Saved data entries:
━━━━

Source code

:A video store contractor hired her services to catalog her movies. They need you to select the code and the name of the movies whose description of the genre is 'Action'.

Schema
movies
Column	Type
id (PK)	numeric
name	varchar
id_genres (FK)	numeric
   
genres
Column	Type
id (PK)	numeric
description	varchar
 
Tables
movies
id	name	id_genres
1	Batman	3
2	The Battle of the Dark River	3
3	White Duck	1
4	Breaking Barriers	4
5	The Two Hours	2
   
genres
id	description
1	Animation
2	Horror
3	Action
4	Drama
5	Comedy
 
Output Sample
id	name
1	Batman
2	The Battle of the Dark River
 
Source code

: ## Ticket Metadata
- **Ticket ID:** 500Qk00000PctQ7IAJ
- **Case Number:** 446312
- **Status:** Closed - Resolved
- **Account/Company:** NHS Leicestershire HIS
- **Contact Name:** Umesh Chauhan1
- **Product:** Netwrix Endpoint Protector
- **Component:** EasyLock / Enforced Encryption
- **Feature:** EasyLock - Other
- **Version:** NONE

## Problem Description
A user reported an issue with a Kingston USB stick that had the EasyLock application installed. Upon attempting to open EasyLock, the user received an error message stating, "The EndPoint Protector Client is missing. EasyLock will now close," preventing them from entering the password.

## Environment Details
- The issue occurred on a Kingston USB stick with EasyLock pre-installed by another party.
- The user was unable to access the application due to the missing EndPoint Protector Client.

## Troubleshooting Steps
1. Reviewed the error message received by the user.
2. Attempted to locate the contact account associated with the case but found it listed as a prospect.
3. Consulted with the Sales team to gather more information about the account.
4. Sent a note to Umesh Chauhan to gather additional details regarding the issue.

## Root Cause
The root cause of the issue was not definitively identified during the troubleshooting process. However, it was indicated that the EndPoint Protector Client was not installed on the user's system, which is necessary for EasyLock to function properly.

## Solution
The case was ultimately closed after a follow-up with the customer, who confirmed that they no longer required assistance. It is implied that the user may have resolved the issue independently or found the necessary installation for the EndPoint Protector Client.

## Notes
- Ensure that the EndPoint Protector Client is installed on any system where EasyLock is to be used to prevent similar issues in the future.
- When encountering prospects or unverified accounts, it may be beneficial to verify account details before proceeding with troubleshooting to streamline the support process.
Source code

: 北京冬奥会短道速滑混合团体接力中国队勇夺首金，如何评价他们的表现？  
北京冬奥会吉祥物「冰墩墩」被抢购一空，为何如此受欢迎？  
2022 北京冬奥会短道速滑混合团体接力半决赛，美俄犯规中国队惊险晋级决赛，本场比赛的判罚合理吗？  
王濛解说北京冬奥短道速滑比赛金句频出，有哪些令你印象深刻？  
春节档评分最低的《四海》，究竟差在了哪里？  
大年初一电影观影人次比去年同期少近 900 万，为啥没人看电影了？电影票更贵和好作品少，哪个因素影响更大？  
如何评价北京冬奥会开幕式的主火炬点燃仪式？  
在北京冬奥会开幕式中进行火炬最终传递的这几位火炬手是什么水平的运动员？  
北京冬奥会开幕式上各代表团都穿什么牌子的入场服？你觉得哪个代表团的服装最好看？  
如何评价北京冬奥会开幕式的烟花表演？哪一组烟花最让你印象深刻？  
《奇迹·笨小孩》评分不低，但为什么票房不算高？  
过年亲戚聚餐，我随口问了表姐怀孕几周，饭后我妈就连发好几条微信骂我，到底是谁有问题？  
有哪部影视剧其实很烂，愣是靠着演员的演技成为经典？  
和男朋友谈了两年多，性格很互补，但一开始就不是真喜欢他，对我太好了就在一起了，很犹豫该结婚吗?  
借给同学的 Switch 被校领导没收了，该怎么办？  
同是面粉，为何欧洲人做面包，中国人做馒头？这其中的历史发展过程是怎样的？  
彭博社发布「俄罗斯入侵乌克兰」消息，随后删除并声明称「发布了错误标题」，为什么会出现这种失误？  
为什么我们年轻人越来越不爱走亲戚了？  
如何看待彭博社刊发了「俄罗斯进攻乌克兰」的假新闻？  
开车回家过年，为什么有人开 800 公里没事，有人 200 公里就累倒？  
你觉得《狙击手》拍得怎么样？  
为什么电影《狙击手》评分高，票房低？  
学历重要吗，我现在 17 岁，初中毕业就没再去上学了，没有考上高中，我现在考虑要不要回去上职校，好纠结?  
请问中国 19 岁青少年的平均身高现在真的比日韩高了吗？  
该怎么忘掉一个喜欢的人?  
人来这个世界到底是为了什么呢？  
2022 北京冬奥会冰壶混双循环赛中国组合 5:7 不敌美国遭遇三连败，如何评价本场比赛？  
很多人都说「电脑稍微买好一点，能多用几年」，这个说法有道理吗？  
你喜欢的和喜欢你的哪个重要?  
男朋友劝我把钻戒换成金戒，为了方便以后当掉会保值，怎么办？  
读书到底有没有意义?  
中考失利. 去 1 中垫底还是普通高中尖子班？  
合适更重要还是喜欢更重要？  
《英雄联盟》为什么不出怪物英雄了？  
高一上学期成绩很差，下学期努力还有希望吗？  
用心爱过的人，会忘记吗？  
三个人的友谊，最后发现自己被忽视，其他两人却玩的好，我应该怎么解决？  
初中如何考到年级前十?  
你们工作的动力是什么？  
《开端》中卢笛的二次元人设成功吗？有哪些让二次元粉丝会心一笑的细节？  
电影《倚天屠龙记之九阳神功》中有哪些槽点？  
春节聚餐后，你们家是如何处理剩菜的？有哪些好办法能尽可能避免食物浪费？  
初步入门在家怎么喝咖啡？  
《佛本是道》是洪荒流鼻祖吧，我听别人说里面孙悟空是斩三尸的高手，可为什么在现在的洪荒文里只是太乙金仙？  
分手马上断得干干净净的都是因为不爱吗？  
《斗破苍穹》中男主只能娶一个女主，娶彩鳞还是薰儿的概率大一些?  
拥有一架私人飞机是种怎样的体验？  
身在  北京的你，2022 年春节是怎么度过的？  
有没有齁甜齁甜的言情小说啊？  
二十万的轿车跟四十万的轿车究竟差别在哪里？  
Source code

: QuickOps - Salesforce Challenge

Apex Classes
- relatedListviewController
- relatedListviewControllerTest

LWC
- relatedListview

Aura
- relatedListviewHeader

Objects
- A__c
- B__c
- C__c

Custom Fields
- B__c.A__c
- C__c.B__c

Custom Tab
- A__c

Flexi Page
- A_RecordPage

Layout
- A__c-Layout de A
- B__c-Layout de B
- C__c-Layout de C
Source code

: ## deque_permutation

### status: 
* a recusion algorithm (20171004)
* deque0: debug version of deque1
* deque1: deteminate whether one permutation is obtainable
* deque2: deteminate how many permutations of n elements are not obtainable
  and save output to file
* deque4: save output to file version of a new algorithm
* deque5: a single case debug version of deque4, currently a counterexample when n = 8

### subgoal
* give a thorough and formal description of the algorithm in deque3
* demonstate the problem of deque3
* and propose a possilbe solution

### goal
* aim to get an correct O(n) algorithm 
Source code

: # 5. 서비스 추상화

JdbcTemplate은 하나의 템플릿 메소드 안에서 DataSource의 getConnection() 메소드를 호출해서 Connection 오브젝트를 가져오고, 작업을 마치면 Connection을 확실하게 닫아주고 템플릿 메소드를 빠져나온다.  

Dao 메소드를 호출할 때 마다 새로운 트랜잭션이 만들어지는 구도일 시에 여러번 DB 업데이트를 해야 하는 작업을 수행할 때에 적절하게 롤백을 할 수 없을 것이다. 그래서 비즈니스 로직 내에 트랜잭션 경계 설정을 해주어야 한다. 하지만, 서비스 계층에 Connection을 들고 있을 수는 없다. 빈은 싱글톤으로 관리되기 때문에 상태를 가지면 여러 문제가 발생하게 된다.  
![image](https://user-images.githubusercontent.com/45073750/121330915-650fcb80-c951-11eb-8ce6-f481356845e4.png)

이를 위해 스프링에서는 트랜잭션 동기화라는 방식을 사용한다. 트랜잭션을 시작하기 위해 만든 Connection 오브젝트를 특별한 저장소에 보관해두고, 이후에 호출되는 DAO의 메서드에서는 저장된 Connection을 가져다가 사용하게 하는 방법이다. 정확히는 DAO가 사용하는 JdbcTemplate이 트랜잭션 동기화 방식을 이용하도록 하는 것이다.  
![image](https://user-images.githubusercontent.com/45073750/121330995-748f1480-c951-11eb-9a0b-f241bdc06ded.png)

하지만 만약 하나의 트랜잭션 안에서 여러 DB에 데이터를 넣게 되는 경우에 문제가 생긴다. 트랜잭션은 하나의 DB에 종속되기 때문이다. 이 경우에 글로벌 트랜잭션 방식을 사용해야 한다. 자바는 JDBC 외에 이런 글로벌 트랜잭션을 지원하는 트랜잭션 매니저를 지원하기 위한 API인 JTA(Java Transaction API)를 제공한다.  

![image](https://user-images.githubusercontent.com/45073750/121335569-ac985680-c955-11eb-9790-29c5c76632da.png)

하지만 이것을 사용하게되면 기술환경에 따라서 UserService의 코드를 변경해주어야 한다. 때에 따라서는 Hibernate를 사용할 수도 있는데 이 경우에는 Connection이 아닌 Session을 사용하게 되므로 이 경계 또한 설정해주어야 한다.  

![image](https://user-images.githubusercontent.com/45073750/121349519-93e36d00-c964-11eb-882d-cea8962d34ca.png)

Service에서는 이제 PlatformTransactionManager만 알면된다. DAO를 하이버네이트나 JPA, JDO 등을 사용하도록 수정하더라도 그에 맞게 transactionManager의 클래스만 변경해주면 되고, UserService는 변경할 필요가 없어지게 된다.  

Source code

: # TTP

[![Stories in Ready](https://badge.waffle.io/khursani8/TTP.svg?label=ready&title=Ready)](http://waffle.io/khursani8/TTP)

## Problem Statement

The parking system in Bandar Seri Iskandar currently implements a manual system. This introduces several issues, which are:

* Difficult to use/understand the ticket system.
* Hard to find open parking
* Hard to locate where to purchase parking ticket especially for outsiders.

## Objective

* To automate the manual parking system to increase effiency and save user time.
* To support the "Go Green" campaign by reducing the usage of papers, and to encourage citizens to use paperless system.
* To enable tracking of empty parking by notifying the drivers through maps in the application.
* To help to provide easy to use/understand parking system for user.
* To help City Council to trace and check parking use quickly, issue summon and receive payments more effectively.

━━━━

EXERCISE GOAL: Using the data above, restate word for word the lines from its opening line through the line that contains "## Solution", and no more.

WRITTEN REPLY:
Source code

:A video store contractor hired her services to catalog her movies. They need you to select the code and the name of the movies whose description of the genre is 'Action'.

Schema
movies
Column	Type
id (PK)	numeric
name	varchar
id_genres (FK)	numeric
   
genres
Column	Type
id (PK)	numeric
description	varchar
 
Tables
movies
id	name	id_genres
1	Batman	3
2	The Battle of the Dark River	3
3	White Duck	1
4	Breaking Barriers	4
5	The Two Hours	2
   
genres
id	description
1	Animation
2	Horror
3	Action
4	Drama
5	Comedy
 
Output Sample
id	name
1	Batman
2	The Battle of the Dark River
 
Source code

: ## Ticket Metadata
- **Ticket ID:** 500Qk00000PctQ7IAJ
- **Case Number:** 446312
- **Status:** Closed - Resolved
- **Account/Company:** NHS Leicestershire HIS
- **Contact Name:** Umesh Chauhan1
- **Product:** Netwrix Endpoint Protector
- **Component:** EasyLock / Enforced Encryption
- **Feature:** EasyLock - Other
- **Version:** NONE

## Problem Description
A user reported an issue with a Kingston USB stick that had the EasyLock application installed. Upon attempting to open EasyLock, the user received an error message stating, "The EndPoint Protector Client is missing. EasyLock will now close," preventing them from entering the password.

## Environment Details
- The issue occurred on a Kingston USB stick with EasyLock pre-installed by another party.
- The user was unable to access the application due to the missing EndPoint Protector Client.

## Troubleshooting Steps
1. Reviewed the error message received by the user.
2. Attempted to locate the contact account associated with the case but found it listed as a prospect.
3. Consulted with the Sales team to gather more information about the account.
4. Sent a note to Umesh Chauhan to gather additional details regarding the issue.

## Root Cause
The root cause of the issue was not definitively identified during the troubleshooting process. However, it was indicated that the EndPoint Protector Client was not installed on the user's system, which is necessary for EasyLock to function properly.

## Solution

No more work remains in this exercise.